PROMPT:
Find the word "JOIN" in the records and copy every line where it occurs.

═════ AVAILABLE RECORDS ═════

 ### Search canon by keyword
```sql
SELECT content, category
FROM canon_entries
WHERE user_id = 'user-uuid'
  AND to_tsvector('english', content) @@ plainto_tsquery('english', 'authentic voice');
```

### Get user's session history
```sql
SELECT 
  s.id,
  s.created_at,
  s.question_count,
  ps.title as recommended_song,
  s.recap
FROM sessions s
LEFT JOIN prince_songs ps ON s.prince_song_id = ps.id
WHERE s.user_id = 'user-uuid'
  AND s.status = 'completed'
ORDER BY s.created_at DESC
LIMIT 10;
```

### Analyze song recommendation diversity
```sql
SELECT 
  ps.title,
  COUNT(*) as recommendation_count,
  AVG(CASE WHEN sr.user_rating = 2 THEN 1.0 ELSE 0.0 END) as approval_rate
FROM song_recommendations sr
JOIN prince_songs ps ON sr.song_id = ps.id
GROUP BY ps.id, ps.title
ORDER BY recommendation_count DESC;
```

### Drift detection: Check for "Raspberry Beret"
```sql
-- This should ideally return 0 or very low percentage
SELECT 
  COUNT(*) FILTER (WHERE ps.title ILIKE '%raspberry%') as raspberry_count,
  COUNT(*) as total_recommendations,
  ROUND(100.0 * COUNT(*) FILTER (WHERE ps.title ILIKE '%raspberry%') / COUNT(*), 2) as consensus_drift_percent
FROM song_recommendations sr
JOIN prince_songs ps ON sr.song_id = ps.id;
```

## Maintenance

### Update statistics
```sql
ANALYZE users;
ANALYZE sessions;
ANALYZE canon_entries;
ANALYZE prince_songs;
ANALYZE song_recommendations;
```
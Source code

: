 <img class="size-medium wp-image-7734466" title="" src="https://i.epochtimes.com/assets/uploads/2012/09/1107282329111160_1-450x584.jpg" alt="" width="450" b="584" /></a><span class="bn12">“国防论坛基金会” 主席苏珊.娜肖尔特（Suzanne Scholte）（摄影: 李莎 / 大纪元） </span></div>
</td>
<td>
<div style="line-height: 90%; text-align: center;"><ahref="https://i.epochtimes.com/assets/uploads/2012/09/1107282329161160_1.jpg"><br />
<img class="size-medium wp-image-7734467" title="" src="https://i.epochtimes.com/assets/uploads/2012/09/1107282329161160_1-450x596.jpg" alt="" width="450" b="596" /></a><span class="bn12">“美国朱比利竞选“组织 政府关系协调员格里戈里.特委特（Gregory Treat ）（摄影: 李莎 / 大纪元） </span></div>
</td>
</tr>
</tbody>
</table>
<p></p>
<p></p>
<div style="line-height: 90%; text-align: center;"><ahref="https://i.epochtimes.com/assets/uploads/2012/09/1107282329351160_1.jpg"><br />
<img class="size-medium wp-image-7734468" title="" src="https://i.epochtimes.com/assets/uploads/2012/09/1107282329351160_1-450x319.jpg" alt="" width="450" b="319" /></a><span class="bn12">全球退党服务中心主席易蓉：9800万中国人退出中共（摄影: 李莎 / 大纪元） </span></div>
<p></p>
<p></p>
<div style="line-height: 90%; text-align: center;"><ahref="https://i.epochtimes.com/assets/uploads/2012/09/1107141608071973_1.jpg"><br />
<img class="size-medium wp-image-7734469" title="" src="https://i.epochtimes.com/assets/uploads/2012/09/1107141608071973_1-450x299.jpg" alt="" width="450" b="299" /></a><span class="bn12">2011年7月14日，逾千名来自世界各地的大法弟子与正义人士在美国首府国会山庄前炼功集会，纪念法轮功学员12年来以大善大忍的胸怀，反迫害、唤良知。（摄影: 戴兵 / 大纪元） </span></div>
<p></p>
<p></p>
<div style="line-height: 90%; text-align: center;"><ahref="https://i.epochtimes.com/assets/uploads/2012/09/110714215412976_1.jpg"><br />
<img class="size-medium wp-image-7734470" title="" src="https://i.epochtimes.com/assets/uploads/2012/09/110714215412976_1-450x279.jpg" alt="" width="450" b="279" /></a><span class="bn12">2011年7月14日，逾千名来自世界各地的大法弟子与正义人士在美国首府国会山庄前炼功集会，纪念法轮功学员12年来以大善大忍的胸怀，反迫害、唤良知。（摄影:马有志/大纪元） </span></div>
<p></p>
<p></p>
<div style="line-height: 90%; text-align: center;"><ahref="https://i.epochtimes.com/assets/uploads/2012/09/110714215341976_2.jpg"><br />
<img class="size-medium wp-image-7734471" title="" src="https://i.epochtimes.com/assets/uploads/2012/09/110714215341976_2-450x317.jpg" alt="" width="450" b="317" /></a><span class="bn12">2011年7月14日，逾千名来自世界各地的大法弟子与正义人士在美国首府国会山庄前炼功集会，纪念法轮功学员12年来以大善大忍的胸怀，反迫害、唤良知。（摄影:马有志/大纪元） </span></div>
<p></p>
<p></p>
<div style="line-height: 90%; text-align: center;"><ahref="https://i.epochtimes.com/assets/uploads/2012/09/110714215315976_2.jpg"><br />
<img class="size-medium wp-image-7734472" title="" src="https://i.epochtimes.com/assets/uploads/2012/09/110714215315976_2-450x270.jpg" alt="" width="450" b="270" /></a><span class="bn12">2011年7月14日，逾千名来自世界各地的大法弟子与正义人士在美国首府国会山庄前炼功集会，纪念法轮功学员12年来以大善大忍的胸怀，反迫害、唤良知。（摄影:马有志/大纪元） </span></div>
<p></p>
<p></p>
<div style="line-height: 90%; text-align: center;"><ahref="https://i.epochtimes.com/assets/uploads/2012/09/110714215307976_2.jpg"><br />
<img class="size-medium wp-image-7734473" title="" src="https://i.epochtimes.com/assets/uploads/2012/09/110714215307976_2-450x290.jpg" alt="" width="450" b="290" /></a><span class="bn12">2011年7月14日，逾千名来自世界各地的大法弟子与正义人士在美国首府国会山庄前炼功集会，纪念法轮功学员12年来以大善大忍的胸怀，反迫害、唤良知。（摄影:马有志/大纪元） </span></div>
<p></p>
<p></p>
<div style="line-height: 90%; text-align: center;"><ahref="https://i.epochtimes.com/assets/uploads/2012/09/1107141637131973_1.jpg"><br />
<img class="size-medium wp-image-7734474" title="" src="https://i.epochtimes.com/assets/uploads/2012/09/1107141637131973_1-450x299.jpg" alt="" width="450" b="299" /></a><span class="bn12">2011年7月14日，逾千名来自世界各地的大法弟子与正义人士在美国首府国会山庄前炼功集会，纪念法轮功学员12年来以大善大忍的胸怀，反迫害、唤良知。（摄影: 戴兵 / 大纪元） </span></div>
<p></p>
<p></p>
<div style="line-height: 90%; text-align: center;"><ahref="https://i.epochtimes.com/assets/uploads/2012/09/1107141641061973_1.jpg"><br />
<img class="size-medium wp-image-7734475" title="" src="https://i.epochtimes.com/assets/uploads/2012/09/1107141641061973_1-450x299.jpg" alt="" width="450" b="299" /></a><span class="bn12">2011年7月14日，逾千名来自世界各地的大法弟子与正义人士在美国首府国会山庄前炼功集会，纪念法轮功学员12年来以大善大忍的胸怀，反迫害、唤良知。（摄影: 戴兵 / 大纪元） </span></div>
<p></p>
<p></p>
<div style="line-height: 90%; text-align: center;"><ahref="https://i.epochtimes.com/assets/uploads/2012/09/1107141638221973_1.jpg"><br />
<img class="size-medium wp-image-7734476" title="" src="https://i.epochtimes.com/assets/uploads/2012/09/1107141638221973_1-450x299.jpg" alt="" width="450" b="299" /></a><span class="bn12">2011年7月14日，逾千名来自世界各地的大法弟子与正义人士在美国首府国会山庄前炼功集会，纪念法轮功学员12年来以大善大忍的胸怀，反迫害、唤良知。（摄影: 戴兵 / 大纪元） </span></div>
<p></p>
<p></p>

═════

PROBLEM SOLUTION:
LEFT JOIN prince_songs ps ON s.prince_song_id = ps.id
JOIN prince_songs ps ON sr.song_id = ps.id
JOIN prince_songs ps ON sr.song_id = ps.id;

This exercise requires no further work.